It's time to end hunger in the rich United States


By Rev. Kenneth C. Horne

Guest Columnist


Enough is enough. Now that’s a phrase you’ve heard many times. When your mother said it to you it meant "I’ve had all I can take, stop it now.” To me it still means that and much, much more as I reflect on nearly 28 years in the anti-hunger movement in this country.


We Americans are rich beyond imagining in most things. The list of what there is enough of in this country is impressive.

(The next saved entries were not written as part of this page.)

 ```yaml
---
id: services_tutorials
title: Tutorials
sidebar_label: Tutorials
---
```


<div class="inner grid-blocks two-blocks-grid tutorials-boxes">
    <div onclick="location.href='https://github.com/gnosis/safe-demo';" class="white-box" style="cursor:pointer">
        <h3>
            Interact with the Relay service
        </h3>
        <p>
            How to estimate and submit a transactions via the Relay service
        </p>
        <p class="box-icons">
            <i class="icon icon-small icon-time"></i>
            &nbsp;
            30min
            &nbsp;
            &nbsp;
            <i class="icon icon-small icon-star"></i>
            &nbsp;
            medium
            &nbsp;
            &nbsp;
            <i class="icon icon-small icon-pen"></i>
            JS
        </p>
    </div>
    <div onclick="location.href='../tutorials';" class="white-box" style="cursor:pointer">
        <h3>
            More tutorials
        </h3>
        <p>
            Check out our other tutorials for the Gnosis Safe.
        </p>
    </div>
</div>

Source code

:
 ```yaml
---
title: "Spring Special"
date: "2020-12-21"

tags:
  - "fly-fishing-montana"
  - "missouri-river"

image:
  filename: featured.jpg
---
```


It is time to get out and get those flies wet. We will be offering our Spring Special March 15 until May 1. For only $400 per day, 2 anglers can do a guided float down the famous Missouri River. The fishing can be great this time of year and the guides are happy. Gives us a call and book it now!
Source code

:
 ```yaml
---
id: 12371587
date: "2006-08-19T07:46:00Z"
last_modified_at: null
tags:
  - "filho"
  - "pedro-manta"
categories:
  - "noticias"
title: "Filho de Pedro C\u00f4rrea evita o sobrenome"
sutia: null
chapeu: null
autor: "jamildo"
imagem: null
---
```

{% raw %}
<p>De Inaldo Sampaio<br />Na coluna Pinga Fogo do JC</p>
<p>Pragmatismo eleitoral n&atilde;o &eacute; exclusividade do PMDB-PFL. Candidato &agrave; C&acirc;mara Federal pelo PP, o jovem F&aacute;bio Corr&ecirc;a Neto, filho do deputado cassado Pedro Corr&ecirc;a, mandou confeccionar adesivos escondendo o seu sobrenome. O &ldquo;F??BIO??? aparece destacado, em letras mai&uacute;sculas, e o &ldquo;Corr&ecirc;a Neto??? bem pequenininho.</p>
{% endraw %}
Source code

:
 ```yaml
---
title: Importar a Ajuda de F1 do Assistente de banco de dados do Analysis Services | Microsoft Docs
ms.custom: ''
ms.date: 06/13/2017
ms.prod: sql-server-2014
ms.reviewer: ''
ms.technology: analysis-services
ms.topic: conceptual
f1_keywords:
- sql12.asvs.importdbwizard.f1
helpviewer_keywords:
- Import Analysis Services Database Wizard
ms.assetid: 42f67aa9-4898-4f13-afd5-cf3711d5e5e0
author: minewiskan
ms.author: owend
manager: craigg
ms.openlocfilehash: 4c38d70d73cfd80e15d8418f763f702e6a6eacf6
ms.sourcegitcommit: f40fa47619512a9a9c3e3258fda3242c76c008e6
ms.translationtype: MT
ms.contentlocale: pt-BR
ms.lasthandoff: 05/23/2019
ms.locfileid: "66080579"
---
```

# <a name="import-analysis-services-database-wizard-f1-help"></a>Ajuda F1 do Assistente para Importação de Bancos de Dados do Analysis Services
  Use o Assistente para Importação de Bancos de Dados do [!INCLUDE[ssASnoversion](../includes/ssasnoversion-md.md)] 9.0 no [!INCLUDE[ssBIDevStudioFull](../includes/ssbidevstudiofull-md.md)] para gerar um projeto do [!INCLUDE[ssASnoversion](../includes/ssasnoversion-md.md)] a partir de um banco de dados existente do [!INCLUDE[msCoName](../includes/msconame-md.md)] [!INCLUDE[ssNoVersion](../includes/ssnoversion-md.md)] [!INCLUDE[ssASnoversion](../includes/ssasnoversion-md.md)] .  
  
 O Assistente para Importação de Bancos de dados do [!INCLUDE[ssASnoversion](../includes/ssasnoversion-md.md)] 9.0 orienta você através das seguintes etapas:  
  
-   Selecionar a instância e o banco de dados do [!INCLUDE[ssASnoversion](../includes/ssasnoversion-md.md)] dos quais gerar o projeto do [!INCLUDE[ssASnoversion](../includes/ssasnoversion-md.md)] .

• There is enough food thrown away every year in our country to feed every man, woman and child that ever goes hungry. According to studies conducted by the U.S. Department of Agriculture, we throw away well more than 90 billion pounds of food each year in our country. Most of that food is edible but unmarketable for cosmetic, size or other reasons. We have more than 35 million hungry people in our country, one-third of them children. No self-respecting people should ever allow that to happen while food is going to waste.

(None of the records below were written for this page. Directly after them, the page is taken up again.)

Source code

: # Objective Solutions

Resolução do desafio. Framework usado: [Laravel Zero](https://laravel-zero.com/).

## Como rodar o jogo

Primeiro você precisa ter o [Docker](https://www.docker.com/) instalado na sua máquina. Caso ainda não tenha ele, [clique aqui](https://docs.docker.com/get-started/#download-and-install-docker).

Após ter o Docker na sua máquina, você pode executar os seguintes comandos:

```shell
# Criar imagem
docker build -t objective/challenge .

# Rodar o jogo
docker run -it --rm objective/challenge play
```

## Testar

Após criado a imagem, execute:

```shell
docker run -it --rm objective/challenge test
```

  There is enough surplus wealth in our country to deliver that food to those who hunger. We are the richest nation in the history of mankind. We can afford to fight wars in several countries simultaneously. We can afford disposable diapers for our children, disposable cameras to take pictures of our children, and disposable packaging for virtually everything we use. A country as rich as this lets its children go hungry because it wants to, not because it has to.


  There is enough know-how in our country to devise ways to distribute that food to those in need. It should be obvious to even the dimmest among us that a nation that can put a man on the moon, invent the Internet and manipulate human genetics can find a way to put three square meals a day on the plates of all its children.


  There is enough compassion in our people to want all of our hungry neighbors fed adequately. As so often happens in our democracy, the people are way out in front of the leaders on the whole question of hunger. A recent poll taken for the Alliance to End Hunger shows that the vast majority of people – Republican, Democrat, liberal and conservative alike – all place elimination of hunger in the USA among their highest priorities.


Then why do we still have more than 35 million hungry people in our country? What is there not enough of?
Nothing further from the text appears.